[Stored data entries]
★ ★ ★ ★

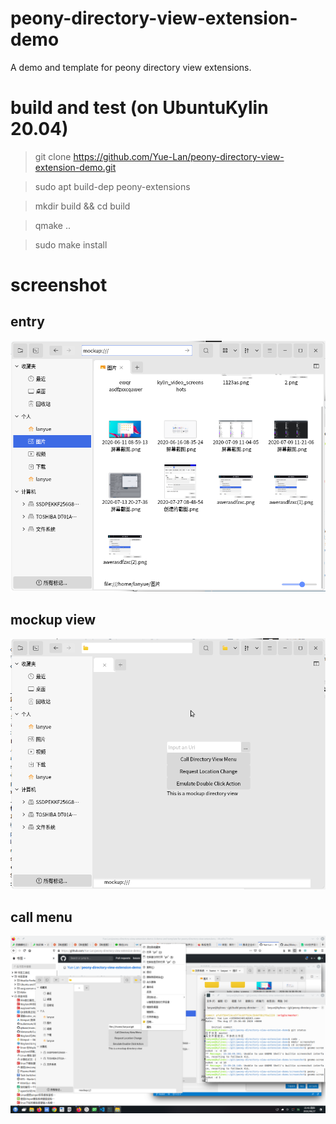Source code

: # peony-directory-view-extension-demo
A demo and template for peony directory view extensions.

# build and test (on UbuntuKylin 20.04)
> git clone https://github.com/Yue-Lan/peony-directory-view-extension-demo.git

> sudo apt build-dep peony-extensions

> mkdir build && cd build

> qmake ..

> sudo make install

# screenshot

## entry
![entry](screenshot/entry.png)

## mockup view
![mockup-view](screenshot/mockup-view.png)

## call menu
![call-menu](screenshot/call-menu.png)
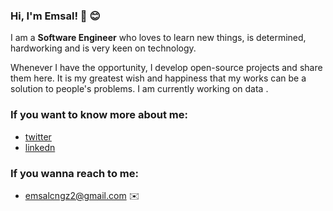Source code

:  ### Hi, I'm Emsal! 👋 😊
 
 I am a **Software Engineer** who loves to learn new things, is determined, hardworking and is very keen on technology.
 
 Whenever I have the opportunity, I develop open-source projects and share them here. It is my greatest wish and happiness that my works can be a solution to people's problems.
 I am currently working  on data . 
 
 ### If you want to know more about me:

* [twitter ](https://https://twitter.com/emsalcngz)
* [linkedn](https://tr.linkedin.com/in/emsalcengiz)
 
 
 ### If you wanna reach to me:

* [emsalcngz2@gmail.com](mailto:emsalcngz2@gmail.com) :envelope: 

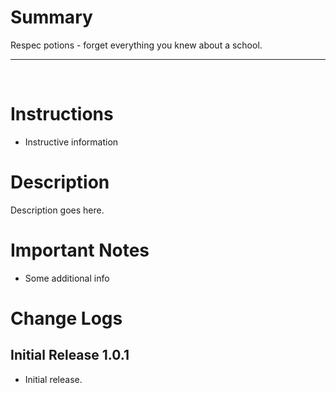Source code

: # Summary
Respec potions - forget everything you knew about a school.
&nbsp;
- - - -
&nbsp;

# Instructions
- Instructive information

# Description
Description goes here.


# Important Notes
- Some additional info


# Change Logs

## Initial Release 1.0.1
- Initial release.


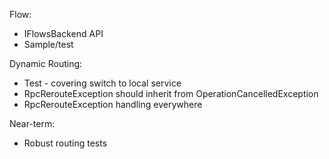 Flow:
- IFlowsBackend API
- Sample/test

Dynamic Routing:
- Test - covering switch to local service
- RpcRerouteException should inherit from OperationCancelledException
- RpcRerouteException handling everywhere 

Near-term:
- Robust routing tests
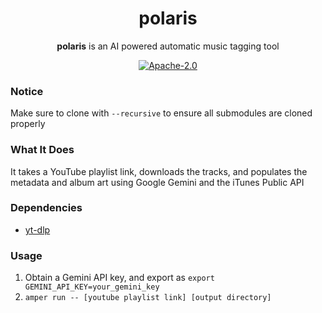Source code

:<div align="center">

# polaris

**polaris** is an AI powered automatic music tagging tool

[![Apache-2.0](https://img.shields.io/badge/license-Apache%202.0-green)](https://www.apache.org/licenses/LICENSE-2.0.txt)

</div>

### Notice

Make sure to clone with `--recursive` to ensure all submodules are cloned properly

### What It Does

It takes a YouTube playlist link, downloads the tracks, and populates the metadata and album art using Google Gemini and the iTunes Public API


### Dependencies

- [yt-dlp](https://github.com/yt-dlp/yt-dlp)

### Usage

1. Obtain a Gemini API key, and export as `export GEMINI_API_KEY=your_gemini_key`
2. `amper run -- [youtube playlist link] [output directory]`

★ ★ ★ ★

:: Work to be completed ::
Leaving the pictures behind, return every line above exactly.

:: Answer for the task ::
Source code

: # peony-directory-view-extension-demo
A demo and template for peony directory view extensions.

# build and test (on UbuntuKylin 20.04)
> git clone https://github.com/Yue-Lan/peony-directory-view-extension-demo.git

> sudo apt build-dep peony-extensions

> mkdir build && cd build

> qmake ..

> sudo make install

# screenshot

## entry
![entry](screenshot/entry.png)

## mockup view
![mockup-view](screenshot/mockup-view.png)

## call menu
![call-menu](screenshot/call-menu.png)
Source code

:  ### Hi, I'm Emsal! 👋 😊
 
 I am a **Software Engineer** who loves to learn new things, is determined, hardworking and is very keen on technology.
 
 Whenever I have the opportunity, I develop open-source projects and share them here. It is my greatest wish and happiness that my works can be a solution to people's problems.
 I am currently working  on data . 
 
 ### If you want to know more about me:

* [twitter ](https://https://twitter.com/emsalcngz)
* [linkedn](https://tr.linkedin.com/in/emsalcengiz)
 
 
 ### If you wanna reach to me:

* [emsalcngz2@gmail.com](mailto:emsalcngz2@gmail.com) :envelope: 

Source code

: # Summary
Respec potions - forget everything you knew about a school.
&nbsp;
- - - -
&nbsp;

# Instructions
- Instructive information

# Description
Description goes here.


# Important Notes
- Some additional info


# Change Logs

## Initial Release 1.0.1
- Initial release.


 Flow:
- IFlowsBackend API
- Sample/test

Dynamic Routing:
- Test - covering switch to local service
- RpcRerouteException should inherit from OperationCancelledException
- RpcRerouteException handling everywhere 

Near-term:
- Robust routing tests
Source code

:<div align="center">

# polaris

**polaris** is an AI powered automatic music tagging tool

[![Apache-2.0](https://img.shields.io/badge/license-Apache%202.0-green)](https://www.apache.org/licenses/LICENSE-2.0.txt)

</div>

### Notice

Make sure to clone with `--recursive` to ensure all submodules are cloned properly

### What It Does

It takes a YouTube playlist link, downloads the tracks, and populates the metadata and album art using Google Gemini and the iTunes Public API


### Dependencies

- [yt-dlp](https://github.com/yt-dlp/yt-dlp)

### Usage

1. Obtain a Gemini API key, and export as `export GEMINI_API_KEY=your_gemini_key`
2. `amper run -- [youtube playlist link] [output directory]`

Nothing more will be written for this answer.